**WHAT IS REQUIRED:** Exclude the pictures from your copy, and reproduce each entry below verbatim.

**EXERCISE DATA:**
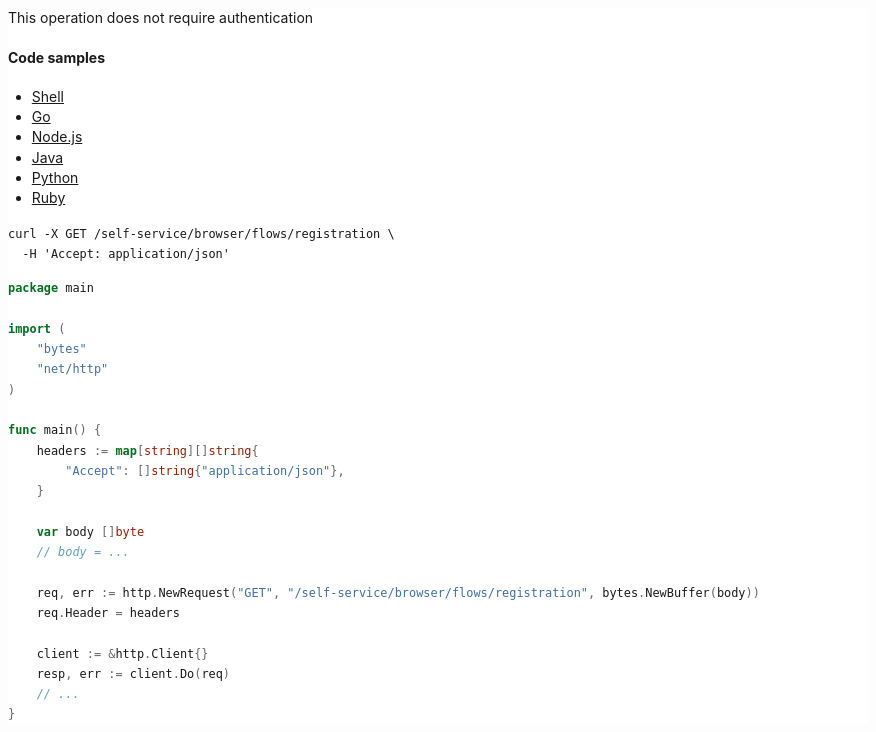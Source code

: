 <aside class="success">
This operation does not require authentication
</aside>

#### Code samples

<div class="tabs" id="tab-initializeSelfServiceBrowserRegistrationFlow">
<nav class="tabs-nav">
<ul class="nav nav-tabs au-link-list au-link-list--inline">
<li class="nav-item"><a class="nav-link active" role="tab" href="#tab-initializeSelfServiceBrowserRegistrationFlow-shell">Shell</a></li>
<li class="nav-item"><a class="nav-link" role="tab" href="#tab-initializeSelfServiceBrowserRegistrationFlow-go">Go</a></li>
<li class="nav-item"><a class="nav-link" role="tab" href="#tab-initializeSelfServiceBrowserRegistrationFlow-node">Node.js</a></li>
<li class="nav-item"><a class="nav-link" role="tab" href="#tab-initializeSelfServiceBrowserRegistrationFlow-java">Java</a></li>
<li class="nav-item"><a class="nav-link" role="tab" href="#tab-initializeSelfServiceBrowserRegistrationFlow-python">Python</a></li>
<li class="nav-item"><a class="nav-link" role="tab" href="#tab-initializeSelfServiceBrowserRegistrationFlow-ruby">Ruby</a></li>
</ul>
</nav>
<div class="tab-content">
<div class="tab-pane active" role="tabpanel" id="tab-initializeSelfServiceBrowserRegistrationFlow-shell">

```shell
curl -X GET /self-service/browser/flows/registration \
  -H 'Accept: application/json'
```

</div>
<div class="tab-pane" role="tabpanel"  id="tab-initializeSelfServiceBrowserRegistrationFlow-go">

```go
package main

import (
    "bytes"
    "net/http"
)

func main() {
    headers := map[string][]string{
        "Accept": []string{"application/json"},
    }

    var body []byte
    // body = ...

    req, err := http.NewRequest("GET", "/self-service/browser/flows/registration", bytes.NewBuffer(body))
    req.Header = headers

    client := &http.Client{}
    resp, err := client.Do(req)
    // ...
}
```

**ANSWER SPACE:**
Source code

: <aside class="success">
This operation does not require authentication
</aside>

#### Code samples

<div class="tabs" id="tab-initializeSelfServiceBrowserRegistrationFlow">
<nav class="tabs-nav">
<ul class="nav nav-tabs au-link-list au-link-list--inline">
<li class="nav-item"><a class="nav-link active" role="tab" href="#tab-initializeSelfServiceBrowserRegistrationFlow-shell">Shell</a></li>
<li class="nav-item"><a class="nav-link" role="tab" href="#tab-initializeSelfServiceBrowserRegistrationFlow-go">Go</a></li>
<li class="nav-item"><a class="nav-link" role="tab" href="#tab-initializeSelfServiceBrowserRegistrationFlow-node">Node.js</a></li>
<li class="nav-item"><a class="nav-link" role="tab" href="#tab-initializeSelfServiceBrowserRegistrationFlow-java">Java</a></li>
<li class="nav-item"><a class="nav-link" role="tab" href="#tab-initializeSelfServiceBrowserRegistrationFlow-python">Python</a></li>
<li class="nav-item"><a class="nav-link" role="tab" href="#tab-initializeSelfServiceBrowserRegistrationFlow-ruby">Ruby</a></li>
</ul>
</nav>
<div class="tab-content">
<div class="tab-pane active" role="tabpanel" id="tab-initializeSelfServiceBrowserRegistrationFlow-shell">

```shell
curl -X GET /self-service/browser/flows/registration \
  -H 'Accept: application/json'
```

</div>
<div class="tab-pane" role="tabpanel"  id="tab-initializeSelfServiceBrowserRegistrationFlow-go">

```go
package main

import (
    "bytes"
    "net/http"
)

func main() {
    headers := map[string][]string{
        "Accept": []string{"application/json"},
    }

    var body []byte
    // body = ...

    req, err := http.NewRequest("GET", "/self-service/browser/flows/registration", bytes.NewBuffer(body))
    req.Header = headers

    client := &http.Client{}
    resp, err := client.Do(req)
    // ...
}
```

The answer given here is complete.